Records from a data source:
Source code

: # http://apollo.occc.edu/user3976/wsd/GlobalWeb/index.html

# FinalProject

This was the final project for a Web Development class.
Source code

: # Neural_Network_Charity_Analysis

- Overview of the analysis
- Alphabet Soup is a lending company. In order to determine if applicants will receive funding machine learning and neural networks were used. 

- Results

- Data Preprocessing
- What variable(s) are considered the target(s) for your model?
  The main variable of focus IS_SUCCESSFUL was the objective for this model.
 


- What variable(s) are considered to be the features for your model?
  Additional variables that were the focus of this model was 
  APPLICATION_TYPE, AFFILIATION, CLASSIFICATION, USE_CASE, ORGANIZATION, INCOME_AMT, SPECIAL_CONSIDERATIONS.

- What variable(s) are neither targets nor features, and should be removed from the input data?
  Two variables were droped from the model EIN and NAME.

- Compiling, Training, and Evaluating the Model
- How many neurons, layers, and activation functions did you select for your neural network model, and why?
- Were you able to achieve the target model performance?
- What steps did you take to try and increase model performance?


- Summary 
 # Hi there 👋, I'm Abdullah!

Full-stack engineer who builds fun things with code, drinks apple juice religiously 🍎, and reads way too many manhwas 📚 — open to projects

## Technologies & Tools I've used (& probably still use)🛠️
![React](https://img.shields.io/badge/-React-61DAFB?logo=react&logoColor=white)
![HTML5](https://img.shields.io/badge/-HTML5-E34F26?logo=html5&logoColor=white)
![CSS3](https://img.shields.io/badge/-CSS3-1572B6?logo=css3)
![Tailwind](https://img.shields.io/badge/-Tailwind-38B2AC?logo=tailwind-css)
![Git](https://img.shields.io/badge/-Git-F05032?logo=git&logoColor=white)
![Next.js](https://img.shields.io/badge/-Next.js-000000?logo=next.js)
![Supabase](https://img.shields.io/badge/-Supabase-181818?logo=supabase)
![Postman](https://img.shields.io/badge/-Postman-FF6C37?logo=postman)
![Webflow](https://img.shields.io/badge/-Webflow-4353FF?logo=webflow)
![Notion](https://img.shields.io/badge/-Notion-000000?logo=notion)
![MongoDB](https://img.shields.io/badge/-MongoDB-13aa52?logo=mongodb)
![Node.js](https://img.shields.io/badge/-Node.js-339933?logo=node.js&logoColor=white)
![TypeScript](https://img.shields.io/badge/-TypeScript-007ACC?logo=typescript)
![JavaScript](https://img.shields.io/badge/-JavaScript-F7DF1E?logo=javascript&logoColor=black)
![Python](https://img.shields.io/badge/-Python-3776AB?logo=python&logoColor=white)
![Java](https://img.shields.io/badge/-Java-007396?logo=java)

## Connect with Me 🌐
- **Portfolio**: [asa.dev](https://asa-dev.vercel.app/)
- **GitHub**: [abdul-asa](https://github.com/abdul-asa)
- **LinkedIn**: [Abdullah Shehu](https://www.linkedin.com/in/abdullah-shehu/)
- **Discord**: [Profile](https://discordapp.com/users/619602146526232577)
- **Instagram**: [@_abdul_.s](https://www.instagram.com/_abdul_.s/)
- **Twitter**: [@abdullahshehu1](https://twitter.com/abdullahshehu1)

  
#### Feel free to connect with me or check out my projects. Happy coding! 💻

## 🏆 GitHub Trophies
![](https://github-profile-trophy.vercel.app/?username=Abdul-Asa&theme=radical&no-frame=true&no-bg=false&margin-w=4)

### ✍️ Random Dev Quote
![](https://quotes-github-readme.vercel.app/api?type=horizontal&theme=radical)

__Your goal__: Gather all lines of the records that include the word "focus".

__Answer space__:
  The main variable of focus IS_SUCCESSFUL was the objective for this model.
  Additional variables that were the focus of this model was 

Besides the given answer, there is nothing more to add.